#### THE INPUT

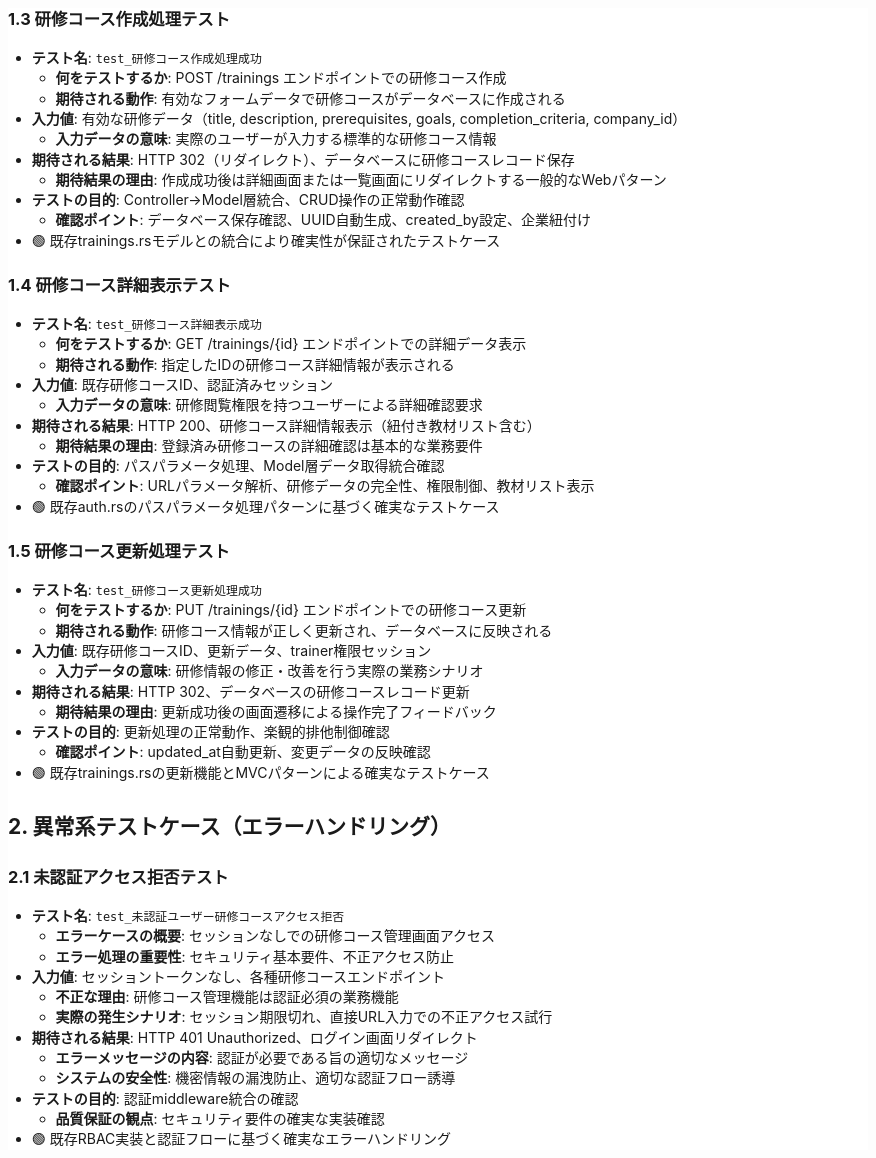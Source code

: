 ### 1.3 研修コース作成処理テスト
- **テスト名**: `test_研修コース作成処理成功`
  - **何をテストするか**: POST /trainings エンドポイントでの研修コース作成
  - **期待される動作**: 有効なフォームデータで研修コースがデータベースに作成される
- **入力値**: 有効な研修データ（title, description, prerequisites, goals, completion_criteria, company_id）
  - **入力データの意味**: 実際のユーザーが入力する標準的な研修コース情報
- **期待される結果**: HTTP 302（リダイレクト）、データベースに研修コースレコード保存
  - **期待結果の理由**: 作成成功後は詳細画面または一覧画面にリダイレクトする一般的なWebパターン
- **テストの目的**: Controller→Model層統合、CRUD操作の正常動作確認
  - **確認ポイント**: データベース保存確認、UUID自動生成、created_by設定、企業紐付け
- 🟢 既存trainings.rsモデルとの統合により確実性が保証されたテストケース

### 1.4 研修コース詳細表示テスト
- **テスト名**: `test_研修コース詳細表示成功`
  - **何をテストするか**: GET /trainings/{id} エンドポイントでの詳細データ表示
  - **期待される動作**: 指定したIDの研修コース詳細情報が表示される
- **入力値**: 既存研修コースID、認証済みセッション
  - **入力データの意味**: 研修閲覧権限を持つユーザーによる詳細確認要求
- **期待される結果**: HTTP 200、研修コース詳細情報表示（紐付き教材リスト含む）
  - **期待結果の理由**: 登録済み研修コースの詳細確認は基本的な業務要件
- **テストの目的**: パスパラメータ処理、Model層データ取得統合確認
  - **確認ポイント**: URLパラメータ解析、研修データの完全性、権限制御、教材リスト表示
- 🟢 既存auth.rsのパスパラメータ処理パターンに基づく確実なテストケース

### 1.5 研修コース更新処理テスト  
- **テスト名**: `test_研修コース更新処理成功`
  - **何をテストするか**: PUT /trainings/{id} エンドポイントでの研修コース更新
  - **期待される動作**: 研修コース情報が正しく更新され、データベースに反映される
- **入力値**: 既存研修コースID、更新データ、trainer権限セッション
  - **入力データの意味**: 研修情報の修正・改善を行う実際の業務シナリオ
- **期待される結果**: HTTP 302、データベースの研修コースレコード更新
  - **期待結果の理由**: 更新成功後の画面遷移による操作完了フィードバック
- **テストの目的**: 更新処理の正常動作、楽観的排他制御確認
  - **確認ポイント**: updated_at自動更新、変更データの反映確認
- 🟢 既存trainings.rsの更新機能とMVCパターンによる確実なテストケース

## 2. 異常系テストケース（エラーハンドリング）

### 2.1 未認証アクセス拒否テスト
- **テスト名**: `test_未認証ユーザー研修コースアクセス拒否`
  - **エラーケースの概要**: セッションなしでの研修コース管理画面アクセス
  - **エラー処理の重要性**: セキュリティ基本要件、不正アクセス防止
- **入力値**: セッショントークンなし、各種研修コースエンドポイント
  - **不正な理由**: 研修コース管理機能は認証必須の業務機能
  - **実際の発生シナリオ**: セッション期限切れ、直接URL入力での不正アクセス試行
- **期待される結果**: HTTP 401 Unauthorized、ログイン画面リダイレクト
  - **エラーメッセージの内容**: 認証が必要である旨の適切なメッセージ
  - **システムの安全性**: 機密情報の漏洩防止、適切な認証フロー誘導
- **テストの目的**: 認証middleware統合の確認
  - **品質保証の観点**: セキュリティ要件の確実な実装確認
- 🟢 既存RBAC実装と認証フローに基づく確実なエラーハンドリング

########

▶ [YOUR ASSIGNMENT]
With the pictures omitted, the records above are to be repeated exactly.

▶ [COMPLETED EXERCISE]
Source code

: ### 1.3 研修コース作成処理テスト
- **テスト名**: `test_研修コース作成処理成功`
  - **何をテストするか**: POST /trainings エンドポイントでの研修コース作成
  - **期待される動作**: 有効なフォームデータで研修コースがデータベースに作成される
- **入力値**: 有効な研修データ（title, description, prerequisites, goals, completion_criteria, company_id）
  - **入力データの意味**: 実際のユーザーが入力する標準的な研修コース情報
- **期待される結果**: HTTP 302（リダイレクト）、データベースに研修コースレコード保存
  - **期待結果の理由**: 作成成功後は詳細画面または一覧画面にリダイレクトする一般的なWebパターン
- **テストの目的**: Controller→Model層統合、CRUD操作の正常動作確認
  - **確認ポイント**: データベース保存確認、UUID自動生成、created_by設定、企業紐付け
- 🟢 既存trainings.rsモデルとの統合により確実性が保証されたテストケース

### 1.4 研修コース詳細表示テスト
- **テスト名**: `test_研修コース詳細表示成功`
  - **何をテストするか**: GET /trainings/{id} エンドポイントでの詳細データ表示
  - **期待される動作**: 指定したIDの研修コース詳細情報が表示される
- **入力値**: 既存研修コースID、認証済みセッション
  - **入力データの意味**: 研修閲覧権限を持つユーザーによる詳細確認要求
- **期待される結果**: HTTP 200、研修コース詳細情報表示（紐付き教材リスト含む）
  - **期待結果の理由**: 登録済み研修コースの詳細確認は基本的な業務要件
- **テストの目的**: パスパラメータ処理、Model層データ取得統合確認
  - **確認ポイント**: URLパラメータ解析、研修データの完全性、権限制御、教材リスト表示
- 🟢 既存auth.rsのパスパラメータ処理パターンに基づく確実なテストケース

### 1.5 研修コース更新処理テスト  
- **テスト名**: `test_研修コース更新処理成功`
  - **何をテストするか**: PUT /trainings/{id} エンドポイントでの研修コース更新
  - **期待される動作**: 研修コース情報が正しく更新され、データベースに反映される
- **入力値**: 既存研修コースID、更新データ、trainer権限セッション
  - **入力データの意味**: 研修情報の修正・改善を行う実際の業務シナリオ
- **期待される結果**: HTTP 302、データベースの研修コースレコード更新
  - **期待結果の理由**: 更新成功後の画面遷移による操作完了フィードバック
- **テストの目的**: 更新処理の正常動作、楽観的排他制御確認
  - **確認ポイント**: updated_at自動更新、変更データの反映確認
- 🟢 既存trainings.rsの更新機能とMVCパターンによる確実なテストケース

## 2. 異常系テストケース（エラーハンドリング）

### 2.1 未認証アクセス拒否テスト
- **テスト名**: `test_未認証ユーザー研修コースアクセス拒否`
  - **エラーケースの概要**: セッションなしでの研修コース管理画面アクセス
  - **エラー処理の重要性**: セキュリティ基本要件、不正アクセス防止
- **入力値**: セッショントークンなし、各種研修コースエンドポイント
  - **不正な理由**: 研修コース管理機能は認証必須の業務機能
  - **実際の発生シナリオ**: セッション期限切れ、直接URL入力での不正アクセス試行
- **期待される結果**: HTTP 401 Unauthorized、ログイン画面リダイレクト
  - **エラーメッセージの内容**: 認証が必要である旨の適切なメッセージ
  - **システムの安全性**: 機密情報の漏洩防止、適切な認証フロー誘導
- **テストの目的**: 認証middleware統合の確認
  - **品質保証の観点**: セキュリティ要件の確実な実装確認
- 🟢 既存RBAC実装と認証フローに基づく確実なエラーハンドリング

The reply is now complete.